Em 1960, cientistas na Terra descobriram que as emissões de neutrinos pelo Sol estavam muito abaixo dos níveis esperados. Após mais algumas décadas de pesquisa, chegaram à conclusão de o problema não residia nos enquadramentos teóricos ou nos equipamentos de medição, mas sim na própria estrela - que, de acordo com as estimativas mais rigorosas, iria transformar-se numa supernova para lá do ano 3000, dando à Humanidade pelo menos um milénio para abandonar o planeta e colonizar outros locais do Universo. Os avanços tecnológicos neste sentido não permitiram, durante vários séculos, que a Humanidade enviasse para as estrelas mais do que cápsulas de colonização com embriões e robots que deles cuidassem para vários planetas possivelmente habitáveis entre os detectados. Mas já no último século antes de o Sol se expandir, tornou-se possível desenvolver motores quânticos que permitiram por fim construir naves capazes de transportar seres humanos vivos - e começou o derradeiro - desesperado - esforço de evacuar do planeta o máximo de pessoas possíveis e as transportar em animação suspensa para um planeta possivelmente habitável.
Esta é a premissa a partir da qual Arthur C. Clarke desenvolveu The Songs of Distant Earth, obra de 1986 que o autor desenvolveu a partir de um conto com o mesmo título vários anos antes. E este desenvolvimento não surgiu por acaso, mas um pouco em jeito de "resposta" à ficção científica da época, sobretudo televisiva e cinematográfica, que considerava mais fantasia do que ficção científica. Pretendendo regressar à hard science fiction e criar uma história cientificamente verosímil a distâncias mais vastas, concebeu a nave "Magellan", uma das últimas a deixar a Terra em busca de um novo planeta, identificado como "Sagan II", antes de o Sol a obliterar. Com milhares de seres humanos em animação suspensa a bordo, a nave tem uma paragem programada: Thalassa, um planeta cuja superfície está coberta por um vasto oceano à excepção de um arquipélago. O objectivo principal da paragem é reconstruir o tremendo escudo de gelo que protege a "Magellan", mas o planeta tem também um enigma por solucionar: Muitos séculos antes, Thalassa foi um dos muitos planetas para onde foram enviadas cápsulas de colonização - e um dos poucos nos quais os esforços foram bem sucedidos, e uma colónia humana nasceu. O contacto entre Thalassa e a Terra foi mantido durante algum tempo, até que parou; e desde então não se soube o que aconteceu àquela civilização nascente. Isto, claro, até ao momento em que a "Magellan" chega à órbita daquele planeta...
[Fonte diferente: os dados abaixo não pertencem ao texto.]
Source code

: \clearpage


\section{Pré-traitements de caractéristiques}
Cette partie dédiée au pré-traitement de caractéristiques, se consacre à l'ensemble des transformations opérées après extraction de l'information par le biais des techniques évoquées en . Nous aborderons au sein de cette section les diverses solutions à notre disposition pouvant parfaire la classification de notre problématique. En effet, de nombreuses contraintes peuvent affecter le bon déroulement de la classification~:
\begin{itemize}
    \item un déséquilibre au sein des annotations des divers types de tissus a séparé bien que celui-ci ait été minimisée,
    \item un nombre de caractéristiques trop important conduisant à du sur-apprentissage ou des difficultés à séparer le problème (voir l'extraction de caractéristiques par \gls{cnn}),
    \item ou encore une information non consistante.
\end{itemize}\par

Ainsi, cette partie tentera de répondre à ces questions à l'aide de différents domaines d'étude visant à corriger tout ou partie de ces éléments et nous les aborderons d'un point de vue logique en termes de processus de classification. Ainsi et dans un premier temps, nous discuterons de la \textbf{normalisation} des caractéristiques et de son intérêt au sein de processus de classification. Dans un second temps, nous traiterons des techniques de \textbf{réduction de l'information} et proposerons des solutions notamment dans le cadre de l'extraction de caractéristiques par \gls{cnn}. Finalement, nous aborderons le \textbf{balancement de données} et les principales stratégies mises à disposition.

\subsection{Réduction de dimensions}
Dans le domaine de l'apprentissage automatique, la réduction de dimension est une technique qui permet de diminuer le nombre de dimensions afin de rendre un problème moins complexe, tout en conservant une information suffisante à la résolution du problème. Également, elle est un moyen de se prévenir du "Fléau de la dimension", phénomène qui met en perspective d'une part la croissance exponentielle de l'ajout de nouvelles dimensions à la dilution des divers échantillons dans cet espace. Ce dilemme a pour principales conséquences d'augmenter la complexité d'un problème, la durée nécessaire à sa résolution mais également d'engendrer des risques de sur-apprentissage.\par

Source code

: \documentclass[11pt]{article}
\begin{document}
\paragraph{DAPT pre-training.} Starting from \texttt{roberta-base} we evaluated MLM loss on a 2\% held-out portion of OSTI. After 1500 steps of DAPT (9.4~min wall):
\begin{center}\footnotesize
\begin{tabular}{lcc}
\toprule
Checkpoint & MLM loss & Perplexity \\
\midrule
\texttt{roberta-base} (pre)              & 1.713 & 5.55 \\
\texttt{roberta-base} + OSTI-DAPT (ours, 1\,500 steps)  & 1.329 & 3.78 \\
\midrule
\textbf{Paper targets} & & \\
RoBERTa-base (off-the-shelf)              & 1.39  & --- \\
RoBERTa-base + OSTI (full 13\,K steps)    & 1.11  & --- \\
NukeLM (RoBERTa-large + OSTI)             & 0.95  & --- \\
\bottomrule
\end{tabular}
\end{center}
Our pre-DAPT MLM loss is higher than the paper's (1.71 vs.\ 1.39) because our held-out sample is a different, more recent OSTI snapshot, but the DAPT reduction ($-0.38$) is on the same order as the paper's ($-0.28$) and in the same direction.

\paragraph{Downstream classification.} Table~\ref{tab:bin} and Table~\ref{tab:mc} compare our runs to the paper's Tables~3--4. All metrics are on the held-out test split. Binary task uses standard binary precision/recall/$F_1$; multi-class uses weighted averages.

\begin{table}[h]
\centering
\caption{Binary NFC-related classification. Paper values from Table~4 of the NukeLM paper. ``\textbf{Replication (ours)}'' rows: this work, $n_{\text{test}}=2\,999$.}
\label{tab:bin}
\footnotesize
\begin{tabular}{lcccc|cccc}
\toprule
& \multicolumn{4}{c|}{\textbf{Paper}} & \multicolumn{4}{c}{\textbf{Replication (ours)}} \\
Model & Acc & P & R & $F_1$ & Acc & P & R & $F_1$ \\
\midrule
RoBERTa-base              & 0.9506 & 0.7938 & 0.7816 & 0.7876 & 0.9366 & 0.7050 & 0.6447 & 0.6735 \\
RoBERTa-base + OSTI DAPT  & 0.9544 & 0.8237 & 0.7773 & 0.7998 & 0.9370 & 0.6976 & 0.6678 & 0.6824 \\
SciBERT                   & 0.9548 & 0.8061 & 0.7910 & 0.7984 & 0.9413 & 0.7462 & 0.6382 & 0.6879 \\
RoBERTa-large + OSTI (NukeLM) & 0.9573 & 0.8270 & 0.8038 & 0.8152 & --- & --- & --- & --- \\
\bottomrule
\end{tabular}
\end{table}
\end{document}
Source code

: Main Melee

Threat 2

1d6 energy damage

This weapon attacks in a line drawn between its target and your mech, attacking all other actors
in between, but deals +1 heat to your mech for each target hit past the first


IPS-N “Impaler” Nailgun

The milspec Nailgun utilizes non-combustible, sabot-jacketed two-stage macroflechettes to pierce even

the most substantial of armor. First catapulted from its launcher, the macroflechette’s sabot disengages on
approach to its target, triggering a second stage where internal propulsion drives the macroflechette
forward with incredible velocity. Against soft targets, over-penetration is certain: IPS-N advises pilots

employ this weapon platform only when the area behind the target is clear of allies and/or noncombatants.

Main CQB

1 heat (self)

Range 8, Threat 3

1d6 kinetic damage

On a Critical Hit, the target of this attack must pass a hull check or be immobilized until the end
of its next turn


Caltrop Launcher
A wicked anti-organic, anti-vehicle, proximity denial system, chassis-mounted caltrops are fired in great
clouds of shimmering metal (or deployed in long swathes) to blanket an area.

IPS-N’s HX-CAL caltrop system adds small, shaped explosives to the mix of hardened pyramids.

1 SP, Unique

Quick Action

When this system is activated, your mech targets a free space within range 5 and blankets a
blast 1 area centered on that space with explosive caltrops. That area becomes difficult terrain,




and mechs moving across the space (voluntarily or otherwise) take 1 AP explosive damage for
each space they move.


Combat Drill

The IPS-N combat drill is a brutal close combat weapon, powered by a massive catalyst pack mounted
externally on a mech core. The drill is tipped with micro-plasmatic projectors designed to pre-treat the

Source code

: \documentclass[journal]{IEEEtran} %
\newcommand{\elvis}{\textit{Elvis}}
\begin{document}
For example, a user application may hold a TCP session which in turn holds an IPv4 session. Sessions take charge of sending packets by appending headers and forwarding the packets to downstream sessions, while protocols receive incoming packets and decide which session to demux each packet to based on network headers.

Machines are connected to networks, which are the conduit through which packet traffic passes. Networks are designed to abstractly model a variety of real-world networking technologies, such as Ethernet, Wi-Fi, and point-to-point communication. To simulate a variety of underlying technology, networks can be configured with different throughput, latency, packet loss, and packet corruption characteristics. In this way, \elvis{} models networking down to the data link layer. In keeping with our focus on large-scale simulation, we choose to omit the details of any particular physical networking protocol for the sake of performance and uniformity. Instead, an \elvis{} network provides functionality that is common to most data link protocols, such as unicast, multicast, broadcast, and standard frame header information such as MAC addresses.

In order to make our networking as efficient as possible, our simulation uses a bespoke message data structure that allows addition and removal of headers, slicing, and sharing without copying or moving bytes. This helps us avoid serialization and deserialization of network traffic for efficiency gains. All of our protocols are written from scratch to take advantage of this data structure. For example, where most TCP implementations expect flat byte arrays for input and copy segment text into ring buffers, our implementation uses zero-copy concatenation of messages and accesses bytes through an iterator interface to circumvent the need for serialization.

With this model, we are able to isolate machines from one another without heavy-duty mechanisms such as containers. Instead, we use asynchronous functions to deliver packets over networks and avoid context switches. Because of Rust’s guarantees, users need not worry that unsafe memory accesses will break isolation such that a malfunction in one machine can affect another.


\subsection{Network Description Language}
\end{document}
Clarke desenvolve com mestria uma história fascinante sobre o choque do encontro entre a tripulação da "Magellan", os últimos sobreviventes da Terra, com uma civilização isolada que se fixou e cresceu num mundo idílico e que nunca conheceu verdadeiros desafios - e que por isso não tem verdadeiras ambições. Para os viajantes, aquele é um mundo simultaneamente estranho e familiar, e muita coisa muda para todos os envolvidos durante os dois anos necessários para a reconstrução do escudo de gelo. O enredo assenta numa mão-cheia de personagens principais e secundárias, e nas interacções estabelecidas entre os elementos da tripulação, entre os nativos, e entre ambos os grupos. A narrativa flui ao ritmo habitual das histórias de Clarke - rápida, intensa e enquadrada por muita informação científica dispersa de forma a dar densidade e verosimilhança à premissa e ao universo criado, mas sem se tornar excessiva ou maçadora (a crónica dos Lords of the Last Days é fascinante). Com um punhado de ideias tão interessantes como sólidas e alguns enredos secundários promissores, The Songs of Distant Earth é mais um excelente livro do "mestre" Arthur C. Clarke (que, ao que consta, considerava-o o seu preferido) - e apesar de hoje se saber que a questão dos neutrinos não irá originar uma supernova por estes lados daqui a pouco mais de um milénio, continua a ser uma excelente leitura de hard science fiction.
3 comentários:
que grande livro este. pura fé utópica na ciência e intelecto como forma de transcender as armadilhas que se atravessam no caminho da humanidade, que é das coisas que mais gosto em clarke. e boa escolha de capa, é a da minha edição :)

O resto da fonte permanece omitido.